** Provided data follows **

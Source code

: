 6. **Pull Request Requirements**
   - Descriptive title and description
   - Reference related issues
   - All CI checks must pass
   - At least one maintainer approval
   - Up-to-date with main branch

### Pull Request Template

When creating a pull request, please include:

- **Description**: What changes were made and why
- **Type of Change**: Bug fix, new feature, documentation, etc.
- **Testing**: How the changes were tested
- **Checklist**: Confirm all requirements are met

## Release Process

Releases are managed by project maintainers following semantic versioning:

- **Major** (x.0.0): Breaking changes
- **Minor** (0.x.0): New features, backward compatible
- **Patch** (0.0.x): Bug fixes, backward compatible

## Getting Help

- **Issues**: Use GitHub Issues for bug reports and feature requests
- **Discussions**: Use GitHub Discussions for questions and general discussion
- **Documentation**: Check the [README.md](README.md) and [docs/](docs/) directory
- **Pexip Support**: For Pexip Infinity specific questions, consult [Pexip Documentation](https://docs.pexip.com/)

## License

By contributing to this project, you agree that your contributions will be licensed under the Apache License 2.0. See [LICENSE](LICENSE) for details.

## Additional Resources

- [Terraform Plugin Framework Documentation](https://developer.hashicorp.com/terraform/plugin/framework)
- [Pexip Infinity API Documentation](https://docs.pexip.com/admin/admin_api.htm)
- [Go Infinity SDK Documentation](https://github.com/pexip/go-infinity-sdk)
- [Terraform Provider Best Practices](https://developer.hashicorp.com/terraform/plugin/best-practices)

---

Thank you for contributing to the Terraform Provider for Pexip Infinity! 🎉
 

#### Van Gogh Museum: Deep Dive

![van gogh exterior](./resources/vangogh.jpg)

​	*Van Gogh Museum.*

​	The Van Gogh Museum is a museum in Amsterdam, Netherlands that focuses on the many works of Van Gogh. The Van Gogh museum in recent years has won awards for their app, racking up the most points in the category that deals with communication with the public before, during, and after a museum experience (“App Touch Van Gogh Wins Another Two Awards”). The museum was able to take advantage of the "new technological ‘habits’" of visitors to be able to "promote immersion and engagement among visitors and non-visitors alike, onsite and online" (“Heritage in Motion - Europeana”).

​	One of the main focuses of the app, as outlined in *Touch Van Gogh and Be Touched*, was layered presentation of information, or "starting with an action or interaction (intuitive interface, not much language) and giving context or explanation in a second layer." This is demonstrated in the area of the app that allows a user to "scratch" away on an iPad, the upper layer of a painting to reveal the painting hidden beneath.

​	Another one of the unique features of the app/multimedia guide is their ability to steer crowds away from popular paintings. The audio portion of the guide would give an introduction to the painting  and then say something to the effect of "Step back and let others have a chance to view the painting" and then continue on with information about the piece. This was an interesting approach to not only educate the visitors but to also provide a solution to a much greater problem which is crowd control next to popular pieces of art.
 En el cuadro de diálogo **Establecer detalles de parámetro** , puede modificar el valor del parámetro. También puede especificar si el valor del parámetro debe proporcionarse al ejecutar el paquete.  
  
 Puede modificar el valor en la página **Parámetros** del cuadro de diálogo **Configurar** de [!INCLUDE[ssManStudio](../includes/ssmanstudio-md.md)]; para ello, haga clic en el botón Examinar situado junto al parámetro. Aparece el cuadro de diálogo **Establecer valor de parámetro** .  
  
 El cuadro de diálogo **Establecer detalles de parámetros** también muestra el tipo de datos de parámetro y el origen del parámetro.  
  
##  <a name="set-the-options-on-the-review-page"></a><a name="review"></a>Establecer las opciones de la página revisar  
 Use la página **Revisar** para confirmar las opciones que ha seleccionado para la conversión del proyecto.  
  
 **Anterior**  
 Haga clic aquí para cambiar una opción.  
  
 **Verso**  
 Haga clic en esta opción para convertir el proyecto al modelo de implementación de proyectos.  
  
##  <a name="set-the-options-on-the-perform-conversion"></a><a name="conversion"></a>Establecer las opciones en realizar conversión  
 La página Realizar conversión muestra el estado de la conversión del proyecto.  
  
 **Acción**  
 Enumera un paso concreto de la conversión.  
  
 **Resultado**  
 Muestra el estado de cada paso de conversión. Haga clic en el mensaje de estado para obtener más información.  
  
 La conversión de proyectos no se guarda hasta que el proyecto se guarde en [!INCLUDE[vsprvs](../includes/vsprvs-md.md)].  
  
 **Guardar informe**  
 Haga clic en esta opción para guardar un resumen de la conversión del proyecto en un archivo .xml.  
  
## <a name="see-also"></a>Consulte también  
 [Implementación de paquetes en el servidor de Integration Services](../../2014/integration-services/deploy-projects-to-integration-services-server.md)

** End of Provided data **

What the task requires: Repeat the data above. Change nothing.

Answer area:
Source code

: 6. **Pull Request Requirements**
   - Descriptive title and description
   - Reference related issues
   - All CI checks must pass
   - At least one maintainer approval
   - Up-to-date with main branch

### Pull Request Template

When creating a pull request, please include:

- **Description**: What changes were made and why
- **Type of Change**: Bug fix, new feature, documentation, etc.
- **Testing**: How the changes were tested
- **Checklist**: Confirm all requirements are met

## Release Process

Releases are managed by project maintainers following semantic versioning:

- **Major** (x.0.0): Breaking changes
- **Minor** (0.x.0): New features, backward compatible
- **Patch** (0.0.x): Bug fixes, backward compatible

## Getting Help

- **Issues**: Use GitHub Issues for bug reports and feature requests
- **Discussions**: Use GitHub Discussions for questions and general discussion
- **Documentation**: Check the [README.md](README.md) and [docs/](docs/) directory
- **Pexip Support**: For Pexip Infinity specific questions, consult [Pexip Documentation](https://docs.pexip.com/)

## License

By contributing to this project, you agree that your contributions will be licensed under the Apache License 2.0. See [LICENSE](LICENSE) for details.

## Additional Resources

- [Terraform Plugin Framework Documentation](https://developer.hashicorp.com/terraform/plugin/framework)
- [Pexip Infinity API Documentation](https://docs.pexip.com/admin/admin_api.htm)
- [Go Infinity SDK Documentation](https://github.com/pexip/go-infinity-sdk)
- [Terraform Provider Best Practices](https://developer.hashicorp.com/terraform/plugin/best-practices)

---

Thank you for contributing to the Terraform Provider for Pexip Infinity! 🎉
 

#### Van Gogh Museum: Deep Dive

![van gogh exterior](./resources/vangogh.jpg)

​	*Van Gogh Museum.*

​	The Van Gogh Museum is a museum in Amsterdam, Netherlands that focuses on the many works of Van Gogh. The Van Gogh museum in recent years has won awards for their app, racking up the most points in the category that deals with communication with the public before, during, and after a museum experience (“App Touch Van Gogh Wins Another Two Awards”). The museum was able to take advantage of the "new technological ‘habits’" of visitors to be able to "promote immersion and engagement among visitors and non-visitors alike, onsite and online" (“Heritage in Motion - Europeana”).

​	One of the main focuses of the app, as outlined in *Touch Van Gogh and Be Touched*, was layered presentation of information, or "starting with an action or interaction (intuitive interface, not much language) and giving context or explanation in a second layer." This is demonstrated in the area of the app that allows a user to "scratch" away on an iPad, the upper layer of a painting to reveal the painting hidden beneath.

​	Another one of the unique features of the app/multimedia guide is their ability to steer crowds away from popular paintings. The audio portion of the guide would give an introduction to the painting  and then say something to the effect of "Step back and let others have a chance to view the painting" and then continue on with information about the piece. This was an interesting approach to not only educate the visitors but to also provide a solution to a much greater problem which is crowd control next to popular pieces of art.
 En el cuadro de diálogo **Establecer detalles de parámetro** , puede modificar el valor del parámetro. También puede especificar si el valor del parámetro debe proporcionarse al ejecutar el paquete.  
  
 Puede modificar el valor en la página **Parámetros** del cuadro de diálogo **Configurar** de [!INCLUDE[ssManStudio](../includes/ssmanstudio-md.md)]; para ello, haga clic en el botón Examinar situado junto al parámetro. Aparece el cuadro de diálogo **Establecer valor de parámetro** .  
  
 El cuadro de diálogo **Establecer detalles de parámetros** también muestra el tipo de datos de parámetro y el origen del parámetro.  
  
##  <a name="set-the-options-on-the-review-page"></a><a name="review"></a>Establecer las opciones de la página revisar  
 Use la página **Revisar** para confirmar las opciones que ha seleccionado para la conversión del proyecto.  
  
 **Anterior**  
 Haga clic aquí para cambiar una opción.  
  
 **Verso**  
 Haga clic en esta opción para convertir el proyecto al modelo de implementación de proyectos.  
  
##  <a name="set-the-options-on-the-perform-conversion"></a><a name="conversion"></a>Establecer las opciones en realizar conversión  
 La página Realizar conversión muestra el estado de la conversión del proyecto.  
  
 **Acción**  
 Enumera un paso concreto de la conversión.  
  
 **Resultado**  
 Muestra el estado de cada paso de conversión. Haga clic en el mensaje de estado para obtener más información.  
  
 La conversión de proyectos no se guarda hasta que el proyecto se guarde en [!INCLUDE[vsprvs](../includes/vsprvs-md.md)].  
  
 **Guardar informe**  
 Haga clic en esta opción para guardar un resumen de la conversión del proyecto en un archivo .xml.  
  
## <a name="see-also"></a>Consulte también  
 [Implementación de paquetes en el servidor de Integration Services](../../2014/integration-services/deploy-projects-to-integration-services-server.md)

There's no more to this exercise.